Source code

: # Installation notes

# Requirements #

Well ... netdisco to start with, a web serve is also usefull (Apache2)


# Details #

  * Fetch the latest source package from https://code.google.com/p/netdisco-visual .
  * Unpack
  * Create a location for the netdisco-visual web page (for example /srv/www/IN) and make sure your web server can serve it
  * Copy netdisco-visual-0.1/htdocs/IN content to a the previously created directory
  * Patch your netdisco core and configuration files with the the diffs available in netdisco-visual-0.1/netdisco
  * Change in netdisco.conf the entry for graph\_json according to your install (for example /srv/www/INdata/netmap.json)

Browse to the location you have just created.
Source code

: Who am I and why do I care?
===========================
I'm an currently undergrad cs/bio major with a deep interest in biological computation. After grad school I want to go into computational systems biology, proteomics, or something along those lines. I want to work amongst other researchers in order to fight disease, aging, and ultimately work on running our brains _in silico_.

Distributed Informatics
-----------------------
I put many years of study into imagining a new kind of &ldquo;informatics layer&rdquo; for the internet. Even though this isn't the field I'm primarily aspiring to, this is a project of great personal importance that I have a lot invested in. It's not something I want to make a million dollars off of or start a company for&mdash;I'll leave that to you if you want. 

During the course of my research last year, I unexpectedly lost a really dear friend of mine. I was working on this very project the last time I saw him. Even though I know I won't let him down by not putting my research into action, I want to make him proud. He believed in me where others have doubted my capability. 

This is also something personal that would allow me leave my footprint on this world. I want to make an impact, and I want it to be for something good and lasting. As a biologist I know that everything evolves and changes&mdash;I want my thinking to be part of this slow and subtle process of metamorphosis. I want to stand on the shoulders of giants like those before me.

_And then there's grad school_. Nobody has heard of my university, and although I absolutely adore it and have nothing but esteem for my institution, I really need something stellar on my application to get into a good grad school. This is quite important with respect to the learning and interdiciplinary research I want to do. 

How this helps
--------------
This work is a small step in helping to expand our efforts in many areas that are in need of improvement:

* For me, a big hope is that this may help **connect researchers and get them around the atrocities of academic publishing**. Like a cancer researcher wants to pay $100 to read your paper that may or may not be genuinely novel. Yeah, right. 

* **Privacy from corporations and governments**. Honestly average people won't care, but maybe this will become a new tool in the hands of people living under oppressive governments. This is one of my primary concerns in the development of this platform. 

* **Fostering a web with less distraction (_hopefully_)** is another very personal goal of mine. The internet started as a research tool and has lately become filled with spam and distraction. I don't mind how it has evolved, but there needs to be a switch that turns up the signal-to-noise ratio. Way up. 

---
◇ ◇ ◇ ◇ ◇ ◇ ◇
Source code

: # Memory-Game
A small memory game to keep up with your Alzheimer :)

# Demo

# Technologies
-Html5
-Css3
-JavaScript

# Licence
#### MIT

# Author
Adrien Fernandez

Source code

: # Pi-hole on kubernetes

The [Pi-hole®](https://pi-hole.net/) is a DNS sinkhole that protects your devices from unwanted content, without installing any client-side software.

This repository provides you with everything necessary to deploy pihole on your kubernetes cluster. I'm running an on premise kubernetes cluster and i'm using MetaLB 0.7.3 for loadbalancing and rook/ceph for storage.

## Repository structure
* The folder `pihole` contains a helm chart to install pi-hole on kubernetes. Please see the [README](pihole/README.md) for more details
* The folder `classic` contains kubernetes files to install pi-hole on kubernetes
◇ ◇ ◇ ◇ ◇ ◇ ◇
▸ REQUIRED WORK
Your answer should consist solely of the lines above from the line with "During the course" to the line with "novel. Yeah, right.", both included, reproduced exactly.

▸ TASK ANSWER
During the course of my research last year, I unexpectedly lost a really dear friend of mine. I was working on this very project the last time I saw him. Even though I know I won't let him down by not putting my research into action, I want to make him proud. He believed in me where others have doubted my capability. 

This is also something personal that would allow me leave my footprint on this world. I want to make an impact, and I want it to be for something good and lasting. As a biologist I know that everything evolves and changes&mdash;I want my thinking to be part of this slow and subtle process of metamorphosis. I want to stand on the shoulders of giants like those before me.

_And then there's grad school_. Nobody has heard of my university, and although I absolutely adore it and have nothing but esteem for my institution, I really need something stellar on my application to get into a good grad school. This is quite important with respect to the learning and interdiciplinary research I want to do. 

How this helps
--------------
This work is a small step in helping to expand our efforts in many areas that are in need of improvement:

* For me, a big hope is that this may help **connect researchers and get them around the atrocities of academic publishing**. Like a cancer researcher wants to pay $100 to read your paper that may or may not be genuinely novel. Yeah, right. 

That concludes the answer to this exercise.